Abstract
By creating an existential recombination of objects and by deforming accepted standards of art convention (Yury Lotman), science fiction is, during an era of an avant-garde is, "shock of bases of the existing order" and an “inversion of urgent knowledge of human nature" (Renatе Lachmann). Not only in literature, but also in the cinema of the 1920s the concept of "fantastic" is far beyond only one process of imagination; it breaks creative and receptive "experience of borders" (Tzvetan Todorov). The science fiction of the Russian avant-garde is related to anarchism. The fantastic – the sphere of maximum freedom of creative imagination – is a special world, in which, with the help of the power of imagination, one intrudes into time and space, into the real and unreal, the past and the future, the human and the divine.
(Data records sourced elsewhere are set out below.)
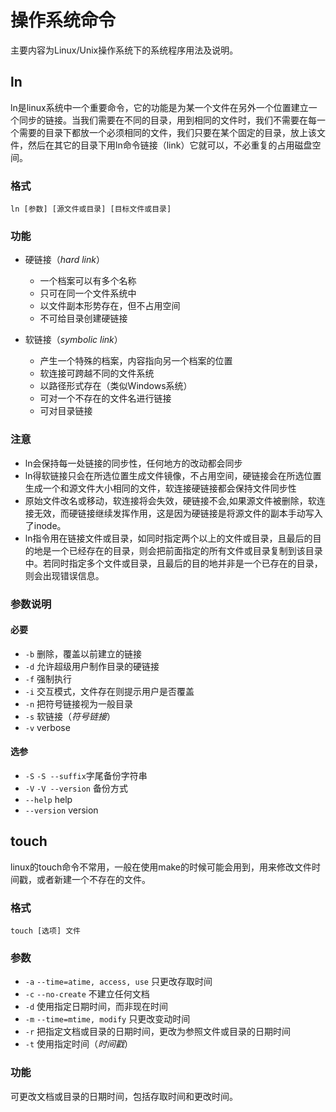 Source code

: # 操作系统命令
主要内容为Linux/Unix操作系统下的系统程序用法及说明。

## ln
ln是linux系统中一个重要命令，它的功能是为某一个文件在另外一个位置建立一个同步的链接。当我们需要在不同的目录，用到相同的文件时，我们不需要在每一个需要的目录下都放一个必须相同的文件，我们只要在某个固定的目录，放上该文件，然后在其它的目录下用ln命令链接（link）它就可以，不必重复的占用磁盘空间。

### 格式
```
ln [参数] [源文件或目录] [目标文件或目录]
```
### 功能
- 硬链接（*hard link*）
  - 一个档案可以有多个名称
  - 只可在同一个文件系统中
  - 以文件副本形势存在，但不占用空间
  - 不可给目录创建硬链接

- 软链接（*symbolic link*）
  - 产生一个特殊的档案，内容指向另一个档案的位置
  - 软连接可跨越不同的文件系统
  - 以路径形式存在（类似Windows系统）
  - 可对一个不存在的文件名进行链接
  - 可对目录链接

### 注意
- ln会保持每一处链接的同步性，任何地方的改动都会同步
- ln得软链接只会在所选位置生成文件镜像，不占用空间，硬链接会在所选位置生成一个和源文件大小相同的文件，软连接硬链接都会保持文件同步性
- 原始文件改名或移动，软连接将会失效，硬链接不会,如果源文件被删除，软连接无效，而硬链接继续发挥作用，这是因为硬链接是将源文件的副本手动写入了inode。
- ln指令用在链接文件或目录，如同时指定两个以上的文件或目录，且最后的目的地是一个已经存在的目录，则会把前面指定的所有文件或目录复制到该目录中。若同时指定多个文件或目录，且最后的目的地并非是一个已存在的目录，则会出现错误信息。

### 参数说明

#### 必要
- `-b` 删除，覆盖以前建立的链接
- `-d` 允许超级用户制作目录的硬链接
- `-f` 强制执行
- `-i` 交互模式，文件存在则提示用户是否覆盖
- `-n` 把符号链接视为一般目录
- `-s` 软链接（*符号链接*）
- `-v` verbose

#### 选参
- `-S` `-S --suffix`字尾备份字符串
- `-V` `-V --version` 备份方式
- `--help` help
- `--version` version

## touch
linux的touch命令不常用，一般在使用make的时候可能会用到，用来修改文件时间戳，或者新建一个不存在的文件。

### 格式
```
touch [选项] 文件
```

### 参数
- `-a` `--time=atime, access, use` 只更改存取时间
- `-c` `--no-create` 不建立任何文档
- `-d` 使用指定日期时间，而非现在时间
- `-m` `--time=mtime, modify` 只更改变动时间
- `-r` 把指定文档或目录的日期时间，更改为参照文件或目录的日期时间
- `-t` 使用指定时间（*时间戳*）

### 功能
可更改文档或目录的日期时间，包括存取时间和更改时间。

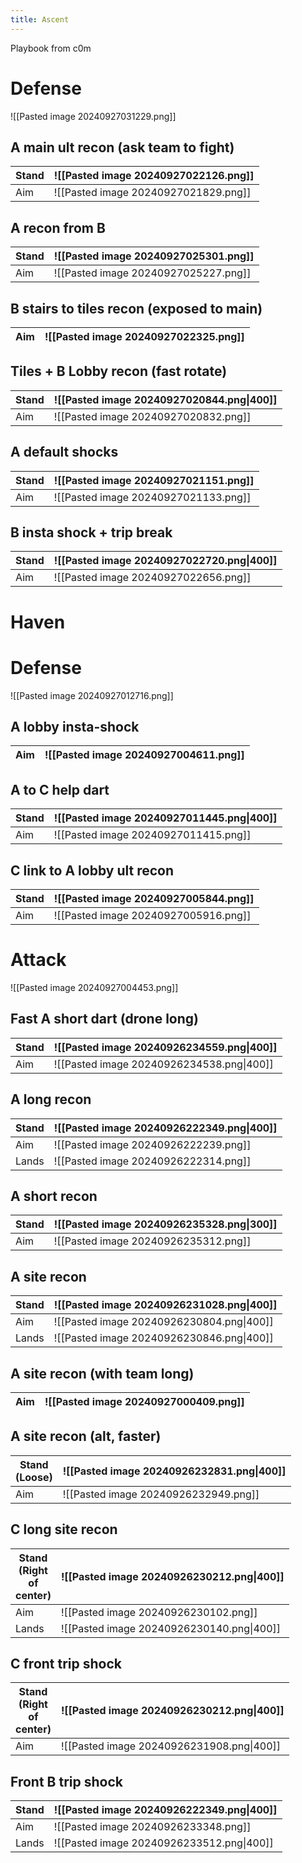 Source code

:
 ```yaml
---
title: Ascent
---
```

Playbook from c0m
# Defense
![[Pasted image 20240927031229.png]]
## A main ult recon (ask team to fight)

| Stand | ![[Pasted image 20240927022126.png]] |
| ----- | ------------------------------------ |
| Aim   | ![[Pasted image 20240927021829.png]] |
## A recon from B

| Stand | ![[Pasted image 20240927025301.png]] |
| ----- | ------------------------------------ |
| Aim   | ![[Pasted image 20240927025227.png]] |

## B stairs to tiles recon (exposed to main)

| Aim | ![[Pasted image 20240927022325.png]] |
| --- | ------------------------------------ |

## Tiles + B Lobby recon (fast rotate)

| Stand | ![[Pasted image 20240927020844.png\|400]] |
| ----- | ----------------------------------------- |
| Aim   | ![[Pasted image 20240927020832.png]]      |
## A default shocks

| Stand | ![[Pasted image 20240927021151.png]] |
| ----- | ------------------------------------ |
| Aim   | ![[Pasted image 20240927021133.png]] |
## B insta shock + trip break

| Stand | ![[Pasted image 20240927022720.png\|400]] |
| ----- | ----------------------------------------- |
| Aim   | ![[Pasted image 20240927022656.png]]      |


# Haven
# Defense
![[Pasted image 20240927012716.png]]
## A lobby insta-shock

| Aim | ![[Pasted image 20240927004611.png]] |
| --- | ------------------------------------ |
## A to C help dart

| Stand | ![[Pasted image 20240927011445.png\|400]] |
| ----- | ----------------------------------------- |
| Aim   | ![[Pasted image 20240927011415.png]]      |

## C link to A lobby ult recon

| Stand | ![[Pasted image 20240927005844.png]] |
| ----- | ------------------------------------ |
| Aim   | ![[Pasted image 20240927005916.png]] |

# Attack
![[Pasted image 20240927004453.png]]
## Fast A short dart (drone long)

| Stand | ![[Pasted image 20240926234559.png\|400]] |
| ----- | ----------------------------------------- |
| Aim   | ![[Pasted image 20240926234538.png\|400]] |

## A long recon

| Stand | ![[Pasted image 20240926222349.png\|400]] |
| ----- | ----------------------------------------- |
| Aim   | ![[Pasted image 20240926222239.png]]      |
| Lands | ![[Pasted image 20240926222314.png]]      |
## A short recon

| Stand | ![[Pasted image 20240926235328.png\|300]] |
| ----- | ----------------------------------------- |
| Aim   | ![[Pasted image 20240926235312.png]]      |

## A site recon

| Stand | ![[Pasted image 20240926231028.png\|400]] |
| ----- | ----------------------------------------- |
| Aim   | ![[Pasted image 20240926230804.png\|400]] |
| Lands | ![[Pasted image 20240926230846.png\|400]] |

## A site recon (with team long)

| Aim | ![[Pasted image 20240927000409.png]] |
| --- | ------------------------------------ |

## A site recon (alt, faster)

| Stand<br>(Loose) | ![[Pasted image 20240926232831.png\|400]] |
| ---------------- | ----------------------------------------- |
| Aim              | ![[Pasted image 20240926232949.png]]      |

## C long site recon

| Stand<br>(Right<br>of<br>center) | ![[Pasted image 20240926230212.png\|400]] |
| -------------------------------- | ----------------------------------------- |
| Aim                              | ![[Pasted image 20240926230102.png]]      |
| Lands                            | ![[Pasted image 20240926230140.png\|400]] |
## C front trip shock

| Stand<br>(Right<br>of<br>center) | ![[Pasted image 20240926230212.png\|400]] |
| -------------------------------- | ----------------------------------------- |
| Aim                              | ![[Pasted image 20240926231908.png\|400]] |

## Front B trip shock

| Stand | ![[Pasted image 20240926222349.png\|400]] |
| ----- | ----------------------------------------- |
| Aim   | ![[Pasted image 20240926233348.png]]      |
| Lands | ![[Pasted image 20240926233512.png\|400]] |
Burenina analyzes the Science-fiction in the Russian avant-garde cinema of the 1920s. She zooms in on movies by, among others, Nikolay Petrov ("Aero NT-54"), Lev Kuleshov, Vsevolod Pudovkin ("Death beam"), Vladimir Gardin ("An iron heel" and "Steel cranes"), Nikolay Hodatayev ("Interplanetary revolution"). Furthermore, she will discuss the futurology of novels of Herbert Wells, the Russian fantasts (consider for example Ivan Morsky, Alexander Bogdanov, Konstantin Tsiolkovsky and many more), and anarchist skepticism in relation to the state.